Thursday, September 4, 2008

The Avatar of Replicanism...


...is Sarah Palin, it would seem. Jane Smiley at HuffPo has put it in terms more eloquent than I can muster, so I recommend you check out her post first.

Have you read it? And you came back here and you're still reading my blog entry? Oh thank God(s). :)

I'm just staggered by McCain's VP choice. Not so much with her being neo-conservative and ultra-Christian -- McCain needs to make some strange bedfellows if he wants campaign donations from anyone other than telecoms, oil companies and defense contractors. I'm not even surprised that her first major presentation to the world at large contained bald-face lies about her own record as well as her rivals'. I mean, hypocrisy is the bread and butter of the Republican party.

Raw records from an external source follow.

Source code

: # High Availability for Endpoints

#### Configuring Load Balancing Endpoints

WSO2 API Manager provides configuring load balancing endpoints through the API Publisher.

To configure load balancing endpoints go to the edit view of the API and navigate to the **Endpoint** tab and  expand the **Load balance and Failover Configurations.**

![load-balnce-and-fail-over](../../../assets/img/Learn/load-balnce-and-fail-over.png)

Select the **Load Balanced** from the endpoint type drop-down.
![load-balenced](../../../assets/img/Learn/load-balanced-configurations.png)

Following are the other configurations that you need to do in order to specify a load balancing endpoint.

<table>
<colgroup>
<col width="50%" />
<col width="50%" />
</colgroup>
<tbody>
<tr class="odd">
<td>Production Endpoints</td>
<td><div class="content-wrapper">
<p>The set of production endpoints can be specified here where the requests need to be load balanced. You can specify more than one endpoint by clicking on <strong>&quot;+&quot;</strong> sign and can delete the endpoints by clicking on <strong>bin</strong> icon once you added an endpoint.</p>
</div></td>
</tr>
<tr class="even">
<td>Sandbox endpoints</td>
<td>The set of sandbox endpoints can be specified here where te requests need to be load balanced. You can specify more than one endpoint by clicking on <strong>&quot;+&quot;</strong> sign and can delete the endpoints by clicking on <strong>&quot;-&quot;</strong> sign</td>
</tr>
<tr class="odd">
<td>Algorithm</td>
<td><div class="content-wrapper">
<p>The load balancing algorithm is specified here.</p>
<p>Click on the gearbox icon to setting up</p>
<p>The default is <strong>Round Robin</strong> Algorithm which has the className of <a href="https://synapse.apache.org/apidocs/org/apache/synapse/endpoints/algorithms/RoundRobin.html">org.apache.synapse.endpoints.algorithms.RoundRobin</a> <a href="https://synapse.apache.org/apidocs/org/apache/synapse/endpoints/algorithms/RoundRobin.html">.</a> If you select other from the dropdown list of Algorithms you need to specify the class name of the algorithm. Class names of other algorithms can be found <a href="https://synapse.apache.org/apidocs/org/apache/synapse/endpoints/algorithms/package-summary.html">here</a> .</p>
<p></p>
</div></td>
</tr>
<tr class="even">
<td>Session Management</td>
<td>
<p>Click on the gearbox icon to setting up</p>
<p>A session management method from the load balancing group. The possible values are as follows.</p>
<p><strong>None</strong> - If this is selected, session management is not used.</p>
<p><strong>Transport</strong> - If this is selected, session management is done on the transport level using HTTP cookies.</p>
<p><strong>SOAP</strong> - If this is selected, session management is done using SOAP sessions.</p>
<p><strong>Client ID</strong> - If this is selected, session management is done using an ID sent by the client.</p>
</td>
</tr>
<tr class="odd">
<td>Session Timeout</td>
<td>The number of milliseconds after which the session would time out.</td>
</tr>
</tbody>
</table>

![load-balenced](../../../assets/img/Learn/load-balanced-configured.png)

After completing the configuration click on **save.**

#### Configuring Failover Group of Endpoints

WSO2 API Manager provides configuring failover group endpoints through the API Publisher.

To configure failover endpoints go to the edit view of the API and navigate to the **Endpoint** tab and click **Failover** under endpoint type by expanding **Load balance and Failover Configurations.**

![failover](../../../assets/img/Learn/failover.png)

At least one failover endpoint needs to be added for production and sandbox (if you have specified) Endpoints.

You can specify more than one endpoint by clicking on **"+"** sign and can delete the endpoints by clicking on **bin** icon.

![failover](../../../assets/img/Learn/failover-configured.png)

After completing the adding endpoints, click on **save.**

Case and point, this tired refrain: "Oh, John McCain was a POW! You can't challenge the consistency of his positions when he served his country with honor!" Well, John Kerry is a war hero, and that didn't protect him from being labelled a flip-flopper and things much, much worse. It didn't stop the Republicans from attacking John Murtha and Wesley Clark did it? Oh, no, but suddenly McCain is sacrosanct because he was fought for his country and that magically makes him, and him alone, immune from criticism.

I'm not awestruck that McCain chose Palin. I'm awestruck that he and his campaign botched it so very badly. The cat's out of the bag about her daughter's teen pregnancy, the religious fervor of her associating the War in Iraq (who are we at war with again, exactly?) with "God's work," and her ties to an Alaskan secessionist movement. How long did these guys have to do their homework on Palin so as to spin it somewhere useful (or at least, somewhere obfusciated and harmless)? Or, God(s) forbid, pick someone else with the same qualifications (womanly bits, belligerent partisanship, ultra-Christian) who hadn't descended into sheer crackpottery? Instead, they equated "a long and thorough vetting process" with "late night cram session" and Sarah Palin was the result.

Fortunately, for us perhaps more than for Republicans, she is the perfect icon of the Republican Party.